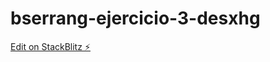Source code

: # bserrang-ejercicio-3-desxhg

[Edit on StackBlitz ⚡️](https://stackblitz.com/edit/bserrang-ejercicio-3-desxhg)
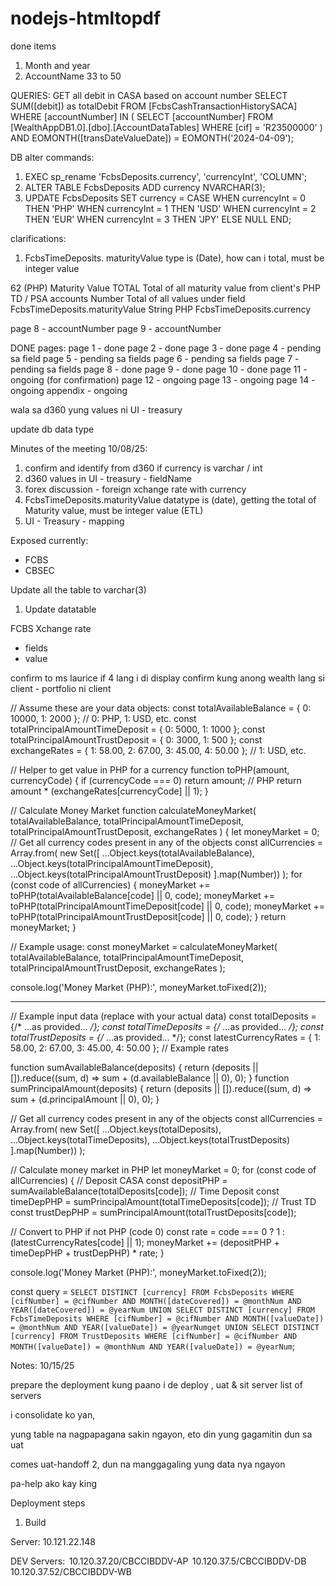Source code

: # nodejs-htmltopdf

done items
1. Month and year
2. AccountName
33 to 50

QUERIES:
GET all debit in CASA based on account number
SELECT SUM([debit]) as totalDebit
FROM [FcbsCashTransactionHistorySACA]
WHERE [accountNumber] IN (
  SELECT [accountNumber]
  FROM [WealthAppDB1.0].[dbo].[AccountDataTables]
  WHERE [cif] = 'R23500000'
)
AND EOMONTH([transDateValueDate]) = EOMONTH('2024-04-09');

DB alter commands:
1. EXEC sp_rename 'FcbsDeposits.currency', 'currencyInt', 'COLUMN';
2. ALTER TABLE FcbsDeposits
ADD currency NVARCHAR(3);
3. UPDATE FcbsDeposits
SET currency = 
  CASE 
    WHEN currencyInt = 0 THEN 'PHP'
    WHEN currencyInt = 1 THEN 'USD'
    WHEN currencyInt = 2 THEN 'EUR'
    WHEN currencyInt = 3 THEN 'JPY'
    ELSE NULL
  END;


clarifications:
1. FcbsTimeDeposits.
maturityValue type is (Date), how can i total, must be integer value

62	(PHP) Maturity Value TOTAL	Total of all maturity value from client's PHP TD / PSA accounts		Number	Total of  all values under field 	FcbsTimeDeposits.maturityValue
String	PHP	FcbsTimeDeposits.currency

page 8 - accountNumber
page 9 - accountNumber



DONE pages:
page 1 - done
page 2 - done
page 3 - done
page 4 - pending sa field
page 5 - pending sa fields
page 6 - pending sa fields
page 7 - pending sa fields
page 8 - done
page 9 - done
page 10 - done
page 11 - ongoing (for confirmation)
page 12 - ongoing
page 13 - ongoing
page 14 - ongoing
appendix - ongoing


wala sa d360 yung values ni UI - treasury

update db data type

Minutes of the meeting 10/08/25:

1. confirm and identify from d360 if currency is varchar / int
2. d360 values in UI - treasury - fieldName 
3. forex discussion - foreign xchange rate with currency
4. FcbsTimeDeposits.maturityValue datatype is (date), getting the total of Maturity value, must be integer value
(ETL)
5. UI - Treasury - mapping

Exposed currently:
- FCBS
- CBSEC

Update all the table to varchar(3)


1. Update datatable

FCBS Xchange rate
- fields
- value

confirm to ms laurice if 4 lang i di display
confirm kung anong wealth lang si client - portfolio ni client






// Assume these are your data objects:
const totalAvailableBalance = { 0: 10000, 1: 2000 }; // 0: PHP, 1: USD, etc.
const totalPrincipalAmountTimeDeposit = { 0: 5000, 1: 1000 };
const totalPrincipalAmountTrustDeposit = { 0: 3000, 1: 500 };
const exchangeRates = { 1: 58.00, 2: 67.00, 3: 45.00, 4: 50.00 }; // 1: USD, etc.

// Helper to get value in PHP for a currency
function toPHP(amount, currencyCode) {
  if (currencyCode === 0) return amount; // PHP
  return amount * (exchangeRates[currencyCode] || 1);
}

// Calculate Money Market
function calculateMoneyMarket(
  totalAvailableBalance,
  totalPrincipalAmountTimeDeposit,
  totalPrincipalAmountTrustDeposit,
  exchangeRates
) {
  let moneyMarket = 0;
  // Get all currency codes present in any of the objects
  const allCurrencies = Array.from(
    new Set([
      ...Object.keys(totalAvailableBalance),
      ...Object.keys(totalPrincipalAmountTimeDeposit),
      ...Object.keys(totalPrincipalAmountTrustDeposit)
    ].map(Number))
  );
  for (const code of allCurrencies) {
    moneyMarket += toPHP(totalAvailableBalance[code] || 0, code);
    moneyMarket += toPHP(totalPrincipalAmountTimeDeposit[code] || 0, code);
    moneyMarket += toPHP(totalPrincipalAmountTrustDeposit[code] || 0, code);
  }
  return moneyMarket;
}

// Example usage:
const moneyMarket = calculateMoneyMarket(
  totalAvailableBalance,
  totalPrincipalAmountTimeDeposit,
  totalPrincipalAmountTrustDeposit,
  exchangeRates
);

console.log('Money Market (PHP):', moneyMarket.toFixed(2));



-----------------------------


// Example input data (replace with your actual data)
const totalDeposits = {/* ...as provided... */};
const totalTimeDeposits = {/* ...as provided... */};
const totalTrustDeposits = {/* ...as provided... */};
const latestCurrencyRates = { 1: 58.00, 2: 67.00, 3: 45.00, 4: 50.00 }; // Example rates

function sumAvailableBalance(deposits) {
  return (deposits || []).reduce((sum, d) => sum + (d.availableBalance || 0), 0);
}
function sumPrincipalAmount(deposits) {
  return (deposits || []).reduce((sum, d) => sum + (d.principalAmount || 0), 0);
}

// Get all currency codes present in any of the objects
const allCurrencies = Array.from(
  new Set([
    ...Object.keys(totalDeposits),
    ...Object.keys(totalTimeDeposits),
    ...Object.keys(totalTrustDeposits)
  ].map(Number))
);

// Calculate money market in PHP
let moneyMarket = 0;
for (const code of allCurrencies) {
  // Deposit CASA
  const depositPHP = sumAvailableBalance(totalDeposits[code]);
  // Time Deposit
  const timeDepPHP = sumPrincipalAmount(totalTimeDeposits[code]);
  // Trust TD
  const trustDepPHP = sumPrincipalAmount(totalTrustDeposits[code]);

  // Convert to PHP if not PHP (code 0)
  const rate = code === 0 ? 1 : (latestCurrencyRates[code] || 1);
  moneyMarket += (depositPHP + timeDepPHP + trustDepPHP) * rate;
}

console.log('Money Market (PHP):', moneyMarket.toFixed(2));



const query = `
      SELECT DISTINCT [currency] FROM FcbsDeposits
        WHERE [cifNumber] = @cifNumber
          AND MONTH([dateCovered]) = @monthNum
          AND YEAR([dateCovered]) = @yearNum
      UNION
      SELECT DISTINCT [currency] FROM FcbsTimeDeposits
        WHERE [cifNumber] = @cifNumber
          AND MONTH([valueDate]) = @monthNum
          AND YEAR([valueDate]) = @yearNumget
      UNION
      SELECT DISTINCT [currency] FROM TrustDeposits
        WHERE [cifNumber] = @cifNumber
          AND MONTH([valueDate]) = @monthNum
          AND YEAR([valueDate]) = @yearNum
    `;


  Notes: 10/15/25

  prepare the deployment kung paano i de deploy , uat & sit server
list of servers

i consolidate ko yan, 

yung table na nagpapagana sakin ngayon, eto din yung gagamitin dun sa uat

comes uat-handoff 2, dun na manggagaling yung data nya ngayon

pa-help ako kay king



Deployment steps
1. Build

Server: 10.121.22.148
 
DEV Servers:  
10.120.37.20/CBCCIBDDV-AP  
10.120.37.5/CBCCIBDDV-DB  
10.120.37.52/CBCCIBDDV-WB 
 

 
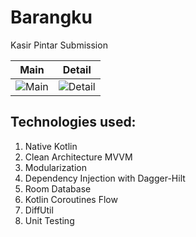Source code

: # Barangku
Kasir Pintar Submission


| Main                                                                      | Detail                                                                      |
|---------------------------------------------------------------------------|-----------------------------------------------------------------------------|
| ![Main](https://drive.google.com/uc?id=1JB6g_iKmaVf_ENNa0m_6WB5-aN4fooIC) | ![Detail](https://drive.google.com/uc?id=1PshgJkI4oUwjjt21R-gkCcqBOA1sQwAY) |

## Technologies used:
1. Native Kotlin
2. Clean Architecture MVVM
3. Modularization
4. Dependency Injection with Dagger-Hilt
5. Room Database
6. Kotlin Coroutines Flow
7. DiffUtil
8. Unit Testing
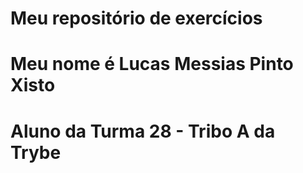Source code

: # Meu repositório de exercícios
# Meu nome é Lucas Messias Pinto Xisto
# Aluno da Turma 28 - Tribo A da Trybe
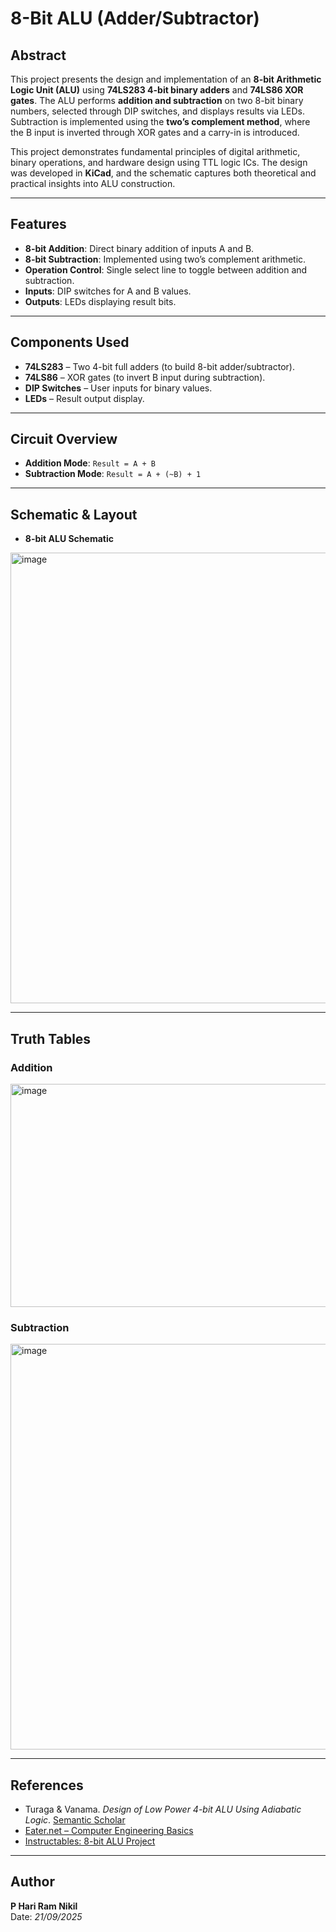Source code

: # 8-Bit ALU (Adder/Subtractor)

## Abstract  
This project presents the design and implementation of an **8-bit Arithmetic Logic Unit (ALU)** using **74LS283 4-bit binary adders** and **74LS86 XOR gates**. The ALU performs **addition and subtraction** on two 8-bit binary numbers, selected through DIP switches, and displays results via LEDs. Subtraction is implemented using the **two’s complement method**, where the B input is inverted through XOR gates and a carry-in is introduced.  

This project demonstrates fundamental principles of digital arithmetic, binary operations, and hardware design using TTL logic ICs. The design was developed in **KiCad**, and the schematic captures both theoretical and practical insights into ALU construction.

---

## Features
- **8-bit Addition**: Direct binary addition of inputs A and B.  
- **8-bit Subtraction**: Implemented using two’s complement arithmetic.  
- **Operation Control**: Single select line to toggle between addition and subtraction.  
- **Inputs**: DIP switches for A and B values.  
- **Outputs**: LEDs displaying result bits.  

---

## Components Used
- **74LS283** – Two 4-bit full adders (to build 8-bit adder/subtractor).  
- **74LS86** – XOR gates (to invert B input during subtraction).  
- **DIP Switches** – User inputs for binary values.  
- **LEDs** – Result output display.  

---

## Circuit Overview
- **Addition Mode**: `Result = A + B`  
- **Subtraction Mode**: `Result = A + (~B) + 1`  

---

## Schematic & Layout  
  

- **8-bit ALU Schematic**  
<img width="1099" height="721" alt="image" src="https://github.com/user-attachments/assets/256f0179-3e47-4b49-8619-bd37e90a4314" />
 

  

---

## Truth Tables  
### Addition  
<img width="1031" height="357" alt="image" src="https://github.com/user-attachments/assets/a3454c7c-b400-4bed-ace9-416237f42087" />
 

### Subtraction  
<img width="994" height="649" alt="image" src="https://github.com/user-attachments/assets/3aa258b0-f2a2-44da-aec6-b188ce11affd" />
  

---

## References  
- Turaga & Vanama. *Design of Low Power 4-bit ALU Using Adiabatic Logic*. [Semantic Scholar](https://www.semanticscholar.org/paper/Design-of-Low-Power-4-bit-ALU-Using-Adiabatic-Logic-Turaga-Vanama/16ab11d6142791a1366e69665849188839128598?p2df)  
- [Eater.net – Computer Engineering Basics](https://eater.net/)  
- [Instructables: 8-bit ALU Project](https://www.instructables.com/8-bit-ALU-Arithmetic-Logic-Unit/)  

---

## Author  
**P Hari Ram Nikil**  
Date: *21/09/2025*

Problem statement.
Print again, exactly, the lines of the records above from the first line through the line with "1. EXEC sp_rename". No pictures.

Response box.
Source code

: # bserrang-ejercicio-3-desxhg

[Edit on StackBlitz ⚡️](https://stackblitz.com/edit/bserrang-ejercicio-3-desxhg)
Source code

: # nodejs-htmltopdf

done items
1. Month and year
2. AccountName
33 to 50

QUERIES:
GET all debit in CASA based on account number
SELECT SUM([debit]) as totalDebit
FROM [FcbsCashTransactionHistorySACA]
WHERE [accountNumber] IN (
  SELECT [accountNumber]
  FROM [WealthAppDB1.0].[dbo].[AccountDataTables]
  WHERE [cif] = 'R23500000'
)
AND EOMONTH([transDateValueDate]) = EOMONTH('2024-04-09');

DB alter commands:
1. EXEC sp_rename 'FcbsDeposits.currency', 'currencyInt', 'COLUMN';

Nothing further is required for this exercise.